The Minister for the Environment said the proposed ban would include peat briquettes if the products had more than a ten micrograms per hour emission rate
Smoky fuel ban could extend to peat briquettes - Eamon Ryan

Muireann Duffy

Minister for the Environment Eamon Ryan has said peat briquettes may be included in the Government's proposed ban on smoky fuels if they are found to be over the excess pollution threshold.

As reported by the Irish Examiner, the Green Party leader made the comments in the Dáil on Thursday, clarifying that turf may not be the only product to be impacted by the ban, which is expected to be in force next September.

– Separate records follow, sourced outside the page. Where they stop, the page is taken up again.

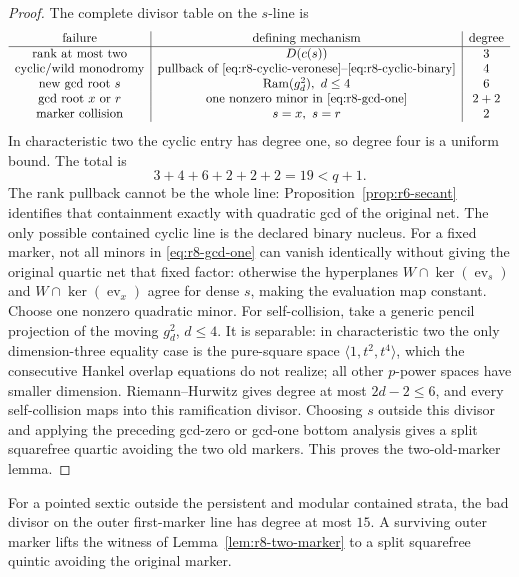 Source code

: \begin{proof}
The complete divisor table on the $s$-line is
\[
\begin{array}{c|c|c}
\text{failure}&\text{defining mechanism}&\text{degree}\\\hline
\text{rank at most two}&D(c(s))&3\\
\text{cyclic/wild monodromy}&\text{pullback of
\eqref{eq:r8-cyclic-veronese}--\eqref{eq:r8-cyclic-binary}}&4\\
\text{new gcd root }s&\operatorname{Ram}(g^2_d),\ d\le4&6\\
\text{gcd root }x\text{ or }r&\text{one nonzero minor in
\eqref{eq:r8-gcd-one}}&2+2\\
\text{marker collision}&s=x,\ s=r&2
\end{array}
\]
In characteristic two the cyclic entry has degree one, so degree four
is a uniform bound.  The total is
\begin{equation}\label{eq:r8-inner-budget}
 3+4+6+2+2+2=19<q+1.
\end{equation}
The rank pullback cannot be the whole line:
Proposition~\ref{prop:r6-secant} identifies that containment exactly
with quadratic gcd of the original net.  The only possible contained
cyclic line is the declared binary nucleus.  For a fixed marker, not
all minors in \eqref{eq:r8-gcd-one} can vanish identically without
giving the original
quartic net that fixed factor: otherwise the hyperplanes
$W\cap\ker(\operatorname{ev}_s)$ and
$W\cap\ker(\operatorname{ev}_x)$ agree for dense $s$, making
the evaluation map constant.  Choose one nonzero quadratic minor.
For self-collision, take a generic pencil projection of the moving
$g^2_d$, $d\leq4$.  It is separable: in characteristic two the only
dimension-three equality case is the pure-square space
$\langle1,t^2,t^4\rangle$, which the consecutive Hankel overlap
equations do not realize; all other $p$-power spaces have smaller
dimension.  Riemann--Hurwitz gives degree at most $2d-2\leq6$, and
every self-collision maps into this ramification divisor.
Choosing $s$ outside this divisor and applying the preceding
gcd-zero or gcd-one bottom analysis gives a split squarefree quartic
avoiding the two old markers.  This proves the two-old-marker lemma.
\end{proof}

\begin{lemma}\label{lem:r8-outer-selection}%
%
For a pointed sextic outside the persistent and modular contained
strata, the bad divisor on the outer first-marker line has degree at
most $15$.  A surviving outer marker lifts the witness of
Lemma~\ref{lem:r8-two-marker} to a split squarefree quintic avoiding
the original marker.
\end{lemma}

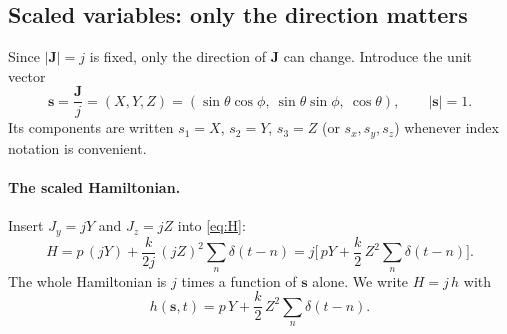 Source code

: \documentclass[11pt,a4paper]{article}
\newcommand{\vs}{\bm{s}}
\newcommand{\vJ}{\bm{J}}
\begin{document}
\subsection{Scaled variables: only the direction matters}\label{sec:scaled}

Since $|\vJ| = j$ is fixed, only the direction of $\vJ$ can change. Introduce the unit vector
\begin{equation}\label{eq:unit}
  \vs = \frac{\vJ}{j} = (X, Y, Z) = (\sin\theta\cos\phi,\ \sin\theta\sin\phi,\ \cos\theta), \qquad |\vs| = 1 .
\end{equation}
Its components are written $s_1 = X$, $s_2 = Y$, $s_3 = Z$ (or $s_x, s_y, s_z$) whenever index notation is
convenient.

\paragraph{The scaled Hamiltonian.} Insert $J_y = jY$ and $J_z = jZ$ into \eqref{eq:H}:
\begin{equation*}
  H = p\,(jY) + \frac{k}{2j}\,(jZ)^2 \sum_n\delta(t-n)
    = j\Big[\,pY + \frac{k}{2}\,Z^2 \sum_n\delta(t-n)\Big].
\end{equation*}
The whole Hamiltonian is $j$ times a function of $\vs$ alone. We write $H = j\,h$ with
\begin{equation}\label{eq:h}
  h(\vs,t) = p\, Y + \frac{k}{2}\, Z^2 \sum_n \delta(t-n).
\end{equation}
\end{document}
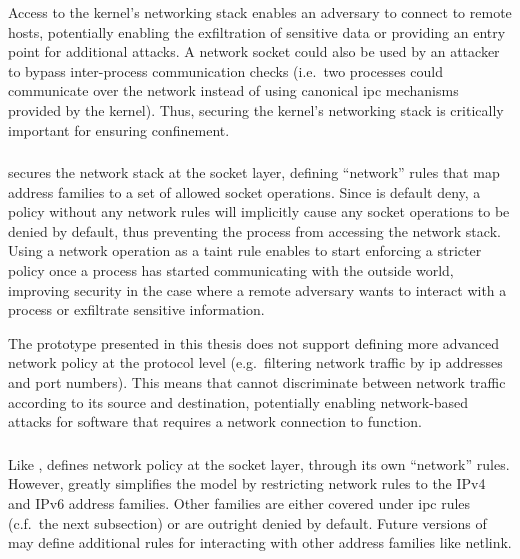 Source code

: Access to the kernel's networking stack enables an adversary to connect to remote hosts,
potentially enabling the exfiltration of sensitive data or providing an entry point for
additional attacks. A network socket could also be used by an attacker to bypass
inter-process communication checks (i.e.\ two processes could communicate over the network
instead of using canonical \gls{ipc} mechanisms provided by the kernel). Thus, securing
the kernel's networking stack is critically important for ensuring confinement.

\subsubsection{\bpfbox{}}

\bpfbox{} secures the network stack at the socket layer, defining \enquote{network} rules
that map address families to a set of allowed socket operations. Since \bpfbox{} is
default deny, a policy without any network rules will implicitly cause any socket
operations to be denied by default, thus preventing the process from accessing the network
stack. Using a network operation as a taint rule enables \bpfbox{} to start enforcing
a stricter policy once a process has started communicating with the outside world,
improving security in the case where a remote adversary wants to interact with a process
or exfiltrate sensitive information.

The \bpfbox{} prototype presented in this thesis does not support defining more advanced
network policy at the protocol level (e.g.\ filtering network traffic by \gls{ip} addresses
and port numbers). This means that \bpfbox{} cannot discriminate between network traffic
according to its source and destination, potentially enabling network-based attacks for
software that requires a network connection to function.

\subsubsection{\bpfcontain{}}

Like \bpfbox{}, \bpfcontain{} defines network policy at the socket layer, through its own
\enquote{network} rules. However, \bpfcontain{} greatly simplifies the \bpfbox{} model by
restricting network rules to the IPv4 and IPv6 address families. Other families are either
covered under \gls{ipc} rules (c.f.\ the next subsection) or are outright denied by
default. Future versions of \bpfcontain{} may define additional rules for interacting with
other address families like netlink.

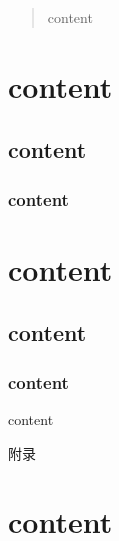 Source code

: \documentclass{MathorCupmodeling}
\begin{document}
	\begin{abstract}
		content
	\end{abstract}
	\tableofcontents\newpage
	\section{content}
	\subsection{content}
	\subsubsection{content}
	\section{content}
	\subsection{content}
	\subsubsection{content}

	\begin{thebibliography}{99}
	content
	\end{thebibliography}

	\newpage
	\appendix	
	\begin{center}
		\heiti{} 附\hspace{1pc}录
	\end{center}
	\section{content}
\end{document}
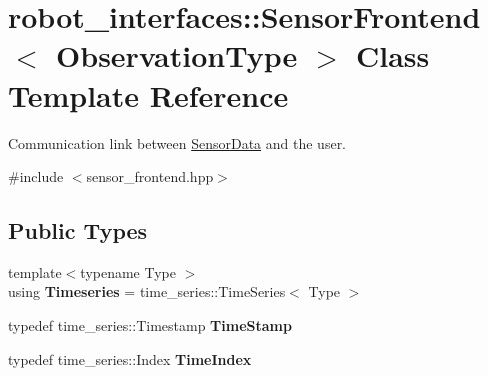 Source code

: \hypertarget{classrobot__interfaces_1_1SensorFrontend}{}\section{robot\+\_\+interfaces\+:\+:Sensor\+Frontend$<$ Observation\+Type $>$ Class Template Reference}
\label{classrobot__interfaces_1_1SensorFrontend}


Communication link between \hyperlink{classrobot__interfaces_1_1SensorData}{Sensor\+Data} and the user.  




{\ttfamily \#include $<$sensor\+\_\+frontend.\+hpp$>$}

\subsection*{Public Types}
\begin{DoxyCompactItemize}
\item 
\mbox{\label{classrobot__interfaces_1_1SensorFrontend_a92f23f72c62ac7d32ca10742ddc5019f}} 
{\footnotesize template$<$typename Type $>$ }\\using {\bfseries Timeseries} = time\+\_\+series\+::\+Time\+Series$<$ Type $>$
\item 
\mbox{\label{classrobot__interfaces_1_1SensorFrontend_a28f5b6f4a74b1fd3fcd45fde6df6f0f6}} 
typedef time\+\_\+series\+::\+Timestamp {\bfseries Time\+Stamp}
\item 
\mbox{\label{classrobot__interfaces_1_1SensorFrontend_a199456a7768dfeec4a5c4d2a59461b8d}} 
typedef time\+\_\+series\+::\+Index {\bfseries Time\+Index}
\end{DoxyCompactItemize}
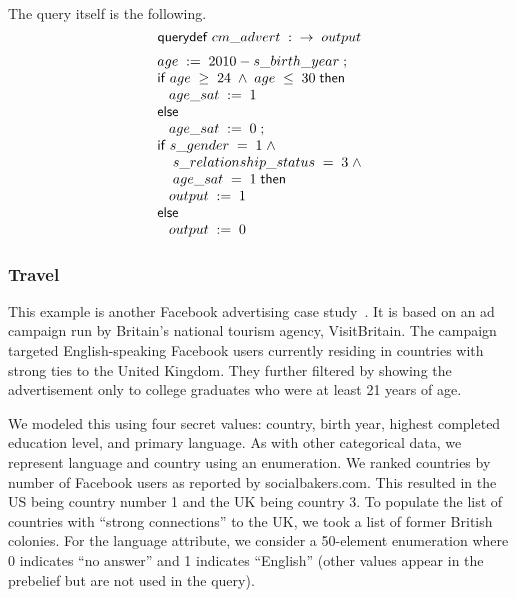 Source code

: The query itself is the following.
$$ \mathsf{querydef} \; cm\text{\_}advert \; : \; \; \rightarrow \; output$$
\begin{displaymath}{\small
\begin{array}{l}
  \sassign{age}{\ebinop{-}{2010}{s\text{\_}birth\text{\_}year}}\; ;\\
  \sifk \; age \; \geq \; 24 \; \wedge \; age \; \leq \; 30 \; \sthenk\\
  \;\;\;\sassign{age\text{\_}sat}{1}\\
  \selsek\\
  \;\;\;\sassign{age\text{\_}sat}{0}\; ;\\
  \sifk \; s\text{\_}gender \; = \; 1 \; \wedge \\
  \;\;\;\; s\text{\_}relationship\text{\_}status \; = \;
  3 \; \wedge \\
  \;\;\;\; age\text{\_}sat \; = \; 1 \; \sthenk\\
  \;\;\;\sassign{output}{1}\\
  \selsek\\
  \;\;\;\sassign{output}{0}\\
\end{array}
}
\end{displaymath}
\vspace{5mm} %

\subsubsection{Travel}

This example is another Facebook advertising case
study~\cite{visitbritain-case-study}.  It is based on an ad campaign
run by Britain's national tourism agency, VisitBritain.  The campaign
targeted English-speaking Facebook users currently residing in
countries with strong ties to the United Kingdom.  They further filtered by
showing the advertisement only to college graduates who were at least 21 years of age.

We modeled this using four secret values: country, birth year, highest
completed education level, and primary language.  As with other
categorical data, we represent language and country using an
enumeration.  We ranked countries by number of Facebook users as
reported by socialbakers.com.  This resulted in the US being country
number 1 and the UK being country 3.  To populate the list of
countries with ``strong connections'' to the UK, we took a list of
former British colonies.  For the language attribute, we consider a
50-element enumeration where 0 indicates ``no answer'' and 1 indicates
``English'' (other values appear in the prebelief but are not used in
the query).

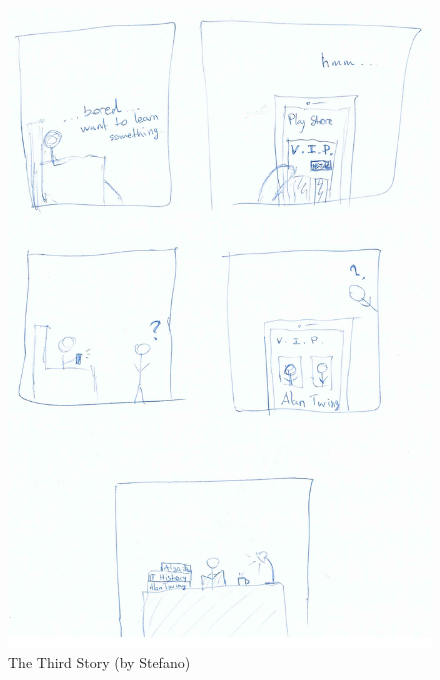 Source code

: \documentclass[12pt]{scrartcl}
\begin{document}
	\begin{figure}[H]
        		\centering
       		\includegraphics[width=\textwidth]{../images/story3.jpg}
       		\caption{The Third Story (by Stefano)}
        		\label{story3}
	\end{figure}
	
\end{document}
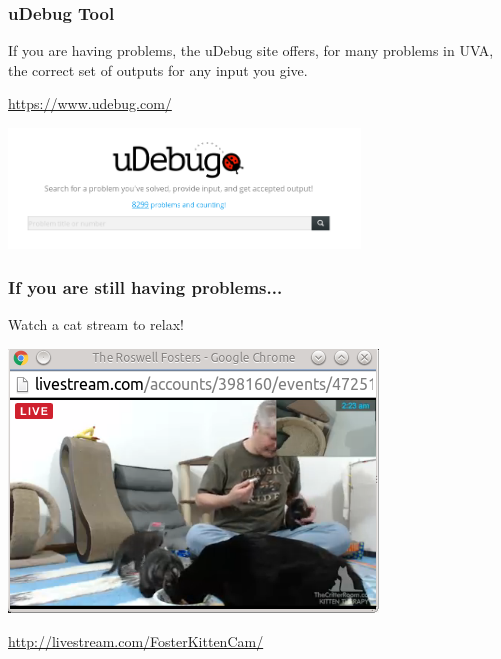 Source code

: \documentclass{beamer}
\begin{document}
\begin{frame}
  \frametitle{uDebug Tool}

  If you are having problems, the uDebug site offers, for many
  problems in UVA, the correct set of outputs for any input you give.

  \bigskip

  \url{https://www.udebug.com/}

  \bigskip

  \begin{center}
    \includegraphics[width=0.7\textwidth]{../img/udebug}
  \end{center}
\end{frame}

\begin{frame}
  \frametitle{If you are still having problems...}

  Watch a cat stream to relax!

  \bigskip

  \begin{center}
    \includegraphics[width=.6\textwidth]{../img/catstream}
  \end{center}

  \bigskip

  \url{http://livestream.com/FosterKittenCam/}
\end{frame}
\end{document}
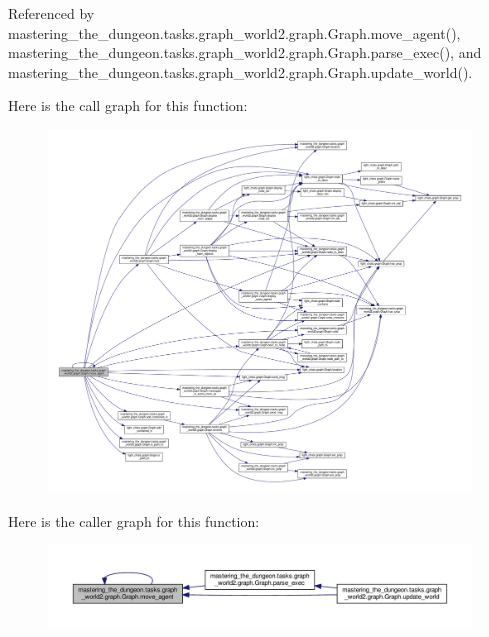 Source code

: Referenced by mastering\+\_\+the\+\_\+dungeon.\+tasks.\+graph\+\_\+world2.\+graph.\+Graph.\+move\+\_\+agent(), mastering\+\_\+the\+\_\+dungeon.\+tasks.\+graph\+\_\+world2.\+graph.\+Graph.\+parse\+\_\+exec(), and mastering\+\_\+the\+\_\+dungeon.\+tasks.\+graph\+\_\+world2.\+graph.\+Graph.\+update\+\_\+world().

Here is the call graph for this function\+:
\nopagebreak
\begin{figure}[H]
\begin{center}
\leavevmode
\includegraphics[width=350pt]{classmastering__the__dungeon_1_1tasks_1_1graph__world2_1_1graph_1_1Graph_a6a9b3f161580f744e976edd2e67f1b23_cgraph}
\end{center}
\end{figure}
Here is the caller graph for this function\+:
\nopagebreak
\begin{figure}[H]
\begin{center}
\leavevmode
\includegraphics[width=350pt]{classmastering__the__dungeon_1_1tasks_1_1graph__world2_1_1graph_1_1Graph_a6a9b3f161580f744e976edd2e67f1b23_icgraph}
\end{center}
\end{figure}
\mbox{\label{classmastering__the__dungeon_1_1tasks_1_1graph__world2_1_1graph_1_1Graph_abfb874a699ae22195f36b3af10ce5ceb}} 
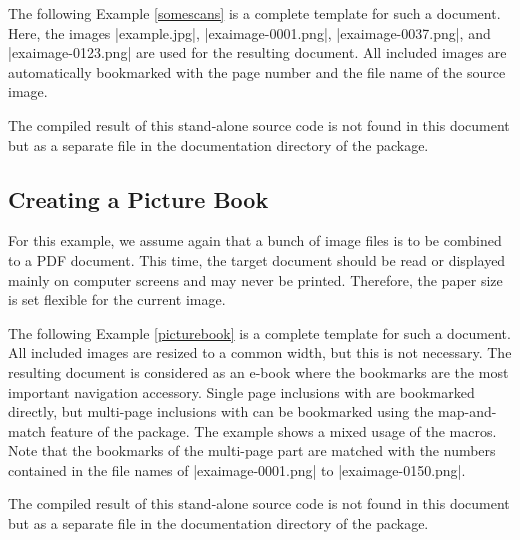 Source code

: \documentclass[a4paper,11pt]{ltxdoc}
\begin{document}
The following Example \ref{somescans} is a complete template for such a document.
Here, the images |example.jpg|,
|exaimage-0001.png|,
|exaimage-0037.png|, and
|exaimage-0123.png| are used for the resulting document.
All included images are automatically bookmarked with the page number and
the file name of the source image.




The compiled result of this stand-alone source code is not found in this document but as
a separate file in the documentation directory of the package.



\clearpage
\subsection{Creating a Picture Book}
For this example, we assume again that a bunch of image files is to be
combined to a PDF document. This time, the target document should be read or
displayed mainly on computer screens and may never be printed. Therefore,
the paper size is set flexible for the current image.

The following Example \ref{picturebook} is a complete template for such a document.
All included images are resized to a common width, but this is not necessary.
The resulting document is considered as an e-book where the bookmarks are the
most important navigation accessory.
Single page inclusions with  are bookmarked directly, but
multi-page inclusions with  can be bookmarked using the
map-and-match feature of the package.
The example shows a mixed usage of the macros.
Note that the bookmarks of the multi-page part are matched with the numbers
contained in the file names of |exaimage-0001.png| to |exaimage-0150.png|.




The compiled result of this stand-alone source code is not found in this document but as
a separate file in the documentation directory of the package.
\end{document}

The ban aims to reduce the use of smoky fuels, such as turf and smoky coal, due to the high emissions they produce and their impact on people's health.

However, following widespread criticism, including from its own backbench TDs, the Government agreed to allow turf to be used and sold on a local basis, recognising arrangements such as turbary rights in many rural areas.

On the health implications of smoky fuels, Mr Ryan said: "We don't want to go through another winter, particularly if it is a cold winter, where people are dying unnecessarily."

He added they will be looking to ensure peat briquettes fall below the 10 micrograms of pollution per hour rate, with the products being included in the ban if they fail to do so.

Bord na Móna previously said its briquettes will comply with this threshold, and a spokesperson for Mr Ryan clarified after the Dáil debate that the Government does not expect briquettes to be banned from September.

Mr Ryan said the matter has been brought to the EU for consultation, where the draft regulations will be examined.